Related: Types of Bicycles
Accept Your Feet Will Rarely Be Completely Dry
Looking for cycling shoes/boots, socks, or anything else that’ll keep your feet completely warm and dry just isn’t smart.
As long as you’re riding wet trails and occasionally splashing puddles, chances are some of the water will get in. That means your feet will get damp some of the time. It’s more realistic to shoot for wet, warm feet.
8 Ways to Keep Your Feet Warm Mountain Biking
Let’s dive right in.
1. Buy Good Cycling Shoes for Winter Riding
When riding your mountain bike on a day dominated by sub-zero/freezing temperatures, nothing feels nicer than warmth in your feet. That’s why you need to invest in a pair of the best winter shoes for mountain biking.

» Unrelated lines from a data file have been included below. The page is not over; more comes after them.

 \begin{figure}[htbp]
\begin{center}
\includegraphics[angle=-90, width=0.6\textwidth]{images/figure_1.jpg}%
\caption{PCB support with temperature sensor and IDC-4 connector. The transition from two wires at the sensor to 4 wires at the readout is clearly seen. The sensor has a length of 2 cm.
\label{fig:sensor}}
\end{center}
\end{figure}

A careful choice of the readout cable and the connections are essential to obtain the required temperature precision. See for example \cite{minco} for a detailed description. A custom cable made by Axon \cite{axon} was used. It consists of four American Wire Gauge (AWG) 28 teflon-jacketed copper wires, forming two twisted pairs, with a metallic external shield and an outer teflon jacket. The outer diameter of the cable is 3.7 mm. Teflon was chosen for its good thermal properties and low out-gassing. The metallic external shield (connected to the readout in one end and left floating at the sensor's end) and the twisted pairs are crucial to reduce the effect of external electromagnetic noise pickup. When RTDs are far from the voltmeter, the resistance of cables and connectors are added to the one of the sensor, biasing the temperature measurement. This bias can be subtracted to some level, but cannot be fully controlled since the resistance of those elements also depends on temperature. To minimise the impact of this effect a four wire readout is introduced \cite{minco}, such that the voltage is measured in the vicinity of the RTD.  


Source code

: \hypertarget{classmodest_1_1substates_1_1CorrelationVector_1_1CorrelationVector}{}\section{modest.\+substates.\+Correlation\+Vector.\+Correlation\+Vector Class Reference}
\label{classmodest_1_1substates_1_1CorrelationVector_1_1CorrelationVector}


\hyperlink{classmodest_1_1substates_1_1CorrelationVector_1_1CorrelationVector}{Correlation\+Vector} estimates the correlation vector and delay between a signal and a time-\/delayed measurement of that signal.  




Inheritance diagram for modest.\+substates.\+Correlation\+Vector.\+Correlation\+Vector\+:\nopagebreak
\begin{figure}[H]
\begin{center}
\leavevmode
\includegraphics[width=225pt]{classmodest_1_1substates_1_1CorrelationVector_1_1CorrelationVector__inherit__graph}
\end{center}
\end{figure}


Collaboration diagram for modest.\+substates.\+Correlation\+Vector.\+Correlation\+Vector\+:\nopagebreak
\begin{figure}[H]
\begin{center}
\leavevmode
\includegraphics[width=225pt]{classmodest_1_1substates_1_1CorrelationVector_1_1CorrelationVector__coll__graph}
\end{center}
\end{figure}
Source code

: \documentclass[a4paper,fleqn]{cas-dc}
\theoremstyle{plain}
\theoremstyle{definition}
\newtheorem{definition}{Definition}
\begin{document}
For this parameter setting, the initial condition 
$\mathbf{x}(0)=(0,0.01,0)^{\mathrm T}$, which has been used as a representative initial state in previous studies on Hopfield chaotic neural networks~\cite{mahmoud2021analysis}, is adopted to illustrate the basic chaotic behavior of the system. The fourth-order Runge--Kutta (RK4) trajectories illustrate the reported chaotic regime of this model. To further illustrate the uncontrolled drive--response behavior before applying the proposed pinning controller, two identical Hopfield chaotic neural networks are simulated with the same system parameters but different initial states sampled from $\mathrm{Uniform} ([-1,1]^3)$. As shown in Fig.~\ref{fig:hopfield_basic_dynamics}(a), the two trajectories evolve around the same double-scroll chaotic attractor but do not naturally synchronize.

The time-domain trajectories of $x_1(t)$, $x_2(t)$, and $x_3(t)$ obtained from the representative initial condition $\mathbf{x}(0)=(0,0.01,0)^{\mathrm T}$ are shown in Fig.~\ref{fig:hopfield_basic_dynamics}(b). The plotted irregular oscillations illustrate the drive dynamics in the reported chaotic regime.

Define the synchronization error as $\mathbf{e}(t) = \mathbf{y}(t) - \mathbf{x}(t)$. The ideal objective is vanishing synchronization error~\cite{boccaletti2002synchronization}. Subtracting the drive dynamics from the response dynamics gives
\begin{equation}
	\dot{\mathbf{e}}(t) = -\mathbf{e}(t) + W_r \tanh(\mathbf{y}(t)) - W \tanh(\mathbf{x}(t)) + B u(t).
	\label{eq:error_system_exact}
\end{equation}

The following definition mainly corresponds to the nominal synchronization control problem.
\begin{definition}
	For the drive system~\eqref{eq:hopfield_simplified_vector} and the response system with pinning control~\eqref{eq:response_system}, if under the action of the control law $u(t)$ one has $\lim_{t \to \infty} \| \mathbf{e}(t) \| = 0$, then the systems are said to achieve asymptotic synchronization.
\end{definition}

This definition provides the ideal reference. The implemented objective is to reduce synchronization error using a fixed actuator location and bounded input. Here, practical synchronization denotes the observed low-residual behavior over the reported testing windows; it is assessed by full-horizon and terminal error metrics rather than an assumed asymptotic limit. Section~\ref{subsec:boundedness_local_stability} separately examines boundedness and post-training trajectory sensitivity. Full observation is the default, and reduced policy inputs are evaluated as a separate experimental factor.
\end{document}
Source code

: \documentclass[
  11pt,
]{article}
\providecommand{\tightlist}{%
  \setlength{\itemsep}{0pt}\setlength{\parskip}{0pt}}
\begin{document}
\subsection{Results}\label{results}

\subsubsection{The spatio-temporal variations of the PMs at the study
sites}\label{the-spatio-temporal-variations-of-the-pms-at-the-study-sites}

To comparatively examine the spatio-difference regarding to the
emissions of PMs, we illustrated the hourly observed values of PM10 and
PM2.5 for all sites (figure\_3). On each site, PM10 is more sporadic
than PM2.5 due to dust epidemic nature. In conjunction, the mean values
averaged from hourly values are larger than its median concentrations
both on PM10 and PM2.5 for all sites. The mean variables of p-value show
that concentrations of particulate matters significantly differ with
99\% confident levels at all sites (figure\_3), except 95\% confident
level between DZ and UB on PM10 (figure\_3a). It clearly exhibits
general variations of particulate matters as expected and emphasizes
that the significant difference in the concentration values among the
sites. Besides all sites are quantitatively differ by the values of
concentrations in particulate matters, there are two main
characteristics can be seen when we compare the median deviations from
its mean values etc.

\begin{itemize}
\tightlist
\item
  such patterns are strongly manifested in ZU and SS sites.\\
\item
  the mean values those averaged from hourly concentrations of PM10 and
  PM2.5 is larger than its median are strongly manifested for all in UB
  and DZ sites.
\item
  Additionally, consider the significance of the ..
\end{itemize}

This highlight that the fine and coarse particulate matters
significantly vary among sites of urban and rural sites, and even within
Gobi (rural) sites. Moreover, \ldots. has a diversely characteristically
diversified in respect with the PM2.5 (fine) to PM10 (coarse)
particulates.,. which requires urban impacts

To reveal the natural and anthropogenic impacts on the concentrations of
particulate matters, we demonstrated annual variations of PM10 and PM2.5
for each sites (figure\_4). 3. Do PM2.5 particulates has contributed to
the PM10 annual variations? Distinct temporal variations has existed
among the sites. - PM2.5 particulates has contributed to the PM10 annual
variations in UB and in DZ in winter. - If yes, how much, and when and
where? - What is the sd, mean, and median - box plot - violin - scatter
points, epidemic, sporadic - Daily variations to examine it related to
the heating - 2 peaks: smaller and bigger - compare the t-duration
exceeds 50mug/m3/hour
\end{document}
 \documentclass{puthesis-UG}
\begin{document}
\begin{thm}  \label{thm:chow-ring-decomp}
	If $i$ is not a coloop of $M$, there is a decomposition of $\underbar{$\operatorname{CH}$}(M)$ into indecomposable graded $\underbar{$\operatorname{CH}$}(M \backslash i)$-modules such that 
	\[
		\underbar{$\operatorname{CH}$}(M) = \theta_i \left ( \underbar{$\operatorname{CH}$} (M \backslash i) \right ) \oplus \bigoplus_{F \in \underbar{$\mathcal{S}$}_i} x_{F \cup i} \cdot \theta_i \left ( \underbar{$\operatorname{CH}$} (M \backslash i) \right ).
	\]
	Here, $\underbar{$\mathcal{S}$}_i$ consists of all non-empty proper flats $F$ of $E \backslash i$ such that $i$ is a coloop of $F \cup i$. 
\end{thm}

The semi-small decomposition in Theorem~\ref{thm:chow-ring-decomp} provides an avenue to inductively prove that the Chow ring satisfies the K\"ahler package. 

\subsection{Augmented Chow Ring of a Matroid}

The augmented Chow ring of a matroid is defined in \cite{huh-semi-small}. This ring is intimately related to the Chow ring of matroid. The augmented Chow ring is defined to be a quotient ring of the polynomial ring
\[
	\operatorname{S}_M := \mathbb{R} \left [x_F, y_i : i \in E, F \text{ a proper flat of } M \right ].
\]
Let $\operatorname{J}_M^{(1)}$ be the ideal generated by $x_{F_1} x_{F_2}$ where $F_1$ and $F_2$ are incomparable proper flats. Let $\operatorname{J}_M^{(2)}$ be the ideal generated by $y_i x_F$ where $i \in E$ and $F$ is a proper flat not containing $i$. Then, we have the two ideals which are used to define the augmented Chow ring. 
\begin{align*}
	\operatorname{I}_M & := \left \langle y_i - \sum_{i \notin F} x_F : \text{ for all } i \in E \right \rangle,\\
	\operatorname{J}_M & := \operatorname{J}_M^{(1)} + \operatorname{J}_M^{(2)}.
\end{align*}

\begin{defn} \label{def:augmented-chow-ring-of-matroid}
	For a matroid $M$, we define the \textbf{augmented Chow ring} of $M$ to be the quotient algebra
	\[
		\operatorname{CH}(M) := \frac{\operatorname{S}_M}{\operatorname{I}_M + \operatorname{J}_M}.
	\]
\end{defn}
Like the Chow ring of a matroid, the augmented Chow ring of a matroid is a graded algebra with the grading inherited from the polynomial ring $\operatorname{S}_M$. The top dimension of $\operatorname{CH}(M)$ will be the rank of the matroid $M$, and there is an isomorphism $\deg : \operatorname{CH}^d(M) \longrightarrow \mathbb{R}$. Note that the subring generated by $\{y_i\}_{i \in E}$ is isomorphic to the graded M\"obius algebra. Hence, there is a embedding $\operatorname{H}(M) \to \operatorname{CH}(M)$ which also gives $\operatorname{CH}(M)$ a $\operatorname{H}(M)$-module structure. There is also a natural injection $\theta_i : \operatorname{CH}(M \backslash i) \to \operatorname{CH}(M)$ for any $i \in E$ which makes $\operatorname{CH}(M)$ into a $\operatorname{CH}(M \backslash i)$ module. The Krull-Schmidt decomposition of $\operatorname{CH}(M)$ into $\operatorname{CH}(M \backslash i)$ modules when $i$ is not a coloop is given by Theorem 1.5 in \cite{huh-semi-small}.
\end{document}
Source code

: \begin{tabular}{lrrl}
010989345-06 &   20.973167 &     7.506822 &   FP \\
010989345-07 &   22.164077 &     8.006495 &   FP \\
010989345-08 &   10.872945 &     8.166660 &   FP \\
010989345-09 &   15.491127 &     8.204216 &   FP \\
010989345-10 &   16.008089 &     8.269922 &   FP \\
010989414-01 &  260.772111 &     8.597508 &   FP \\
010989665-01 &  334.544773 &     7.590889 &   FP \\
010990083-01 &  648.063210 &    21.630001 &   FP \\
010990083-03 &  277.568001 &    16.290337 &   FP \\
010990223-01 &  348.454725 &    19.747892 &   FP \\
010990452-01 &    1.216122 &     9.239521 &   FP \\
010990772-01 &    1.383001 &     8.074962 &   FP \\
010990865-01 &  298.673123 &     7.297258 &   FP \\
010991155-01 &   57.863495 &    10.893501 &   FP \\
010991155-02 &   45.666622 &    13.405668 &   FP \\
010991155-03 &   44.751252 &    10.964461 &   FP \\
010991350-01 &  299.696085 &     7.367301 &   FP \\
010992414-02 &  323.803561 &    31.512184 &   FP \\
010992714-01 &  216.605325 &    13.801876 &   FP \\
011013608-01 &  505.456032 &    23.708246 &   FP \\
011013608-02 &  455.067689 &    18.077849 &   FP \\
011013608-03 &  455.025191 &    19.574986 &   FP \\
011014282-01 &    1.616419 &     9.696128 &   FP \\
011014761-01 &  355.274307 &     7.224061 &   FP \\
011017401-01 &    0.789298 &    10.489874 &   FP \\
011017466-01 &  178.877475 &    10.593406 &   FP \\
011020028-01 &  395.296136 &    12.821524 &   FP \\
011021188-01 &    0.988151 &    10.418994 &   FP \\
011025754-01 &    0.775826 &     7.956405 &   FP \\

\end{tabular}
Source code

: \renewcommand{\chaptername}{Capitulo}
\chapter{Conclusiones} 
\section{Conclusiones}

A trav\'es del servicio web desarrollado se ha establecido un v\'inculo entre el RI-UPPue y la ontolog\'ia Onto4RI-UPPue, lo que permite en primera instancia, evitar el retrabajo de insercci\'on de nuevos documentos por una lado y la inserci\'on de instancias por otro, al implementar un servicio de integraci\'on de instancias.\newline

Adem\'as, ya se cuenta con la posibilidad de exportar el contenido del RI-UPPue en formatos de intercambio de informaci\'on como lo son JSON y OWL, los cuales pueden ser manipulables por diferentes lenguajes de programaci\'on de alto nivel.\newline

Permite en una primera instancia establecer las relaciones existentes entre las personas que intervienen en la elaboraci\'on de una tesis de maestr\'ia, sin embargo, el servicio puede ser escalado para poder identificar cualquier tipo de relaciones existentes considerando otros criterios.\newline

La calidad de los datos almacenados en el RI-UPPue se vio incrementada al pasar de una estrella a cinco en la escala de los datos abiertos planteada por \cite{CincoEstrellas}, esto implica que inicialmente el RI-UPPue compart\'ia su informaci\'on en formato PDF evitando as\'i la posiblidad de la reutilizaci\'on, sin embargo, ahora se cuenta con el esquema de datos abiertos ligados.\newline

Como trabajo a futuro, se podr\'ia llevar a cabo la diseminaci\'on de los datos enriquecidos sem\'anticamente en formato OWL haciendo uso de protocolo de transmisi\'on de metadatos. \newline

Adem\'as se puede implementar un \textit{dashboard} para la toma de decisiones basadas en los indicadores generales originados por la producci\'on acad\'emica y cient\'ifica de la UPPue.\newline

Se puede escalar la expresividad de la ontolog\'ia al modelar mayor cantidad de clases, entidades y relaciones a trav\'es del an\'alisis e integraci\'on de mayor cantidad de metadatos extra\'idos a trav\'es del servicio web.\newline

The best of the finest winter cycling shoes for MTB are almost always pricey. Even worse, they’re winter-specific shoes. That means these shoes can bake your feet if worn for summer riding.
But if you’re willing to look beyond a high price tag and the shoes being somewhat limited, there’s a boatload of great options out there.
Read a few real-world reviews before buying, though. Make sure to pick up shoes that actually keep cold feet warm even on the harshest days in the mountains.
2.Wear Waterproof MTB Socks
Waterproof socks such as knee-high sealskins are an effective way to keep your feet warm and dry. Knee-high waterproof sealskins are tall enough and water has a hard time getting in. Especially if you wear these waterproof socks under tights.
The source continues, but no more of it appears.